The senator said the federal government should “create a new program that would devote millions of dollars to wildlife mitigation, focusing on reducing bird strikes at New York City airports and airports across the country.”
Schumer mentioned that JFK “is near wetlands, that area breeding ground for birds such as geese.”
The senator was referring to the Jamaica Bay Wildlife Refuge, home to as many as 330 bird species.
Schumer has not said whether he sees a proposed waste treatment plant in College Point near LaGuardia as an obstacle to mitigation of the bird problem. U.S. Rep. Gary Ackerman (D-Bayside) and other elected officials have expressed concern that trucks and barges carrying sealed containers of garbage would still attract birds.

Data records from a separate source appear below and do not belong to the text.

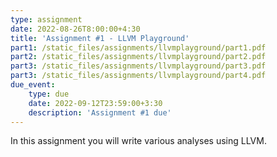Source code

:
 ```yaml
---
type: assignment
date: 2022-08-26T8:00:00+4:30
title: 'Assignment #1 - LLVM Playground'
part1: /static_files/assignments/llvmplayground/part1.pdf
part2: /static_files/assignments/llvmplayground/part2.pdf
part3: /static_files/assignments/llvmplayground/part3.pdf
part3: /static_files/assignments/llvmplayground/part4.pdf
due_event: 
    type: due
    date: 2022-09-12T23:59:00+3:30
    description: 'Assignment #1 due'
---
```

In this assignment you will write various analyses using LLVM.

“We all remember that day on Jan. 15 when a US Airways flight flown by the heroic Chesley Sullenberger splash-landed in the Hudson River,” Schumer said.
“That death-defying landing was directly caused by birds coming into contact with the plane’s engines. Bird strikes at New York airports and airports across the country have risen unabated by an FAA that repeatedly swept safety issues like this under the rug and are now unacceptably high,” he said.
The FAA report listed the most bird strikes as having occurred at Denver International Airport with 2,090, although the most with damage occurred to planes at JFK.
The report tracked the period between January 1990 and November 2008.
The agency reported that 97 percent of the collisions were with birds, but there were also dogs, rabbits, foxes, prairie dogs, bats, moose, bats and turtles.
The great majority of birds involved were mourning doves, although there were also Canada geese and many other bird species, the report said.
.“This potential safety crisis is proof positive of the hear no evil, see no evil approach the FAA took to aviation safety for the last eight years,” said Schumer, a frequent critic of the FAA.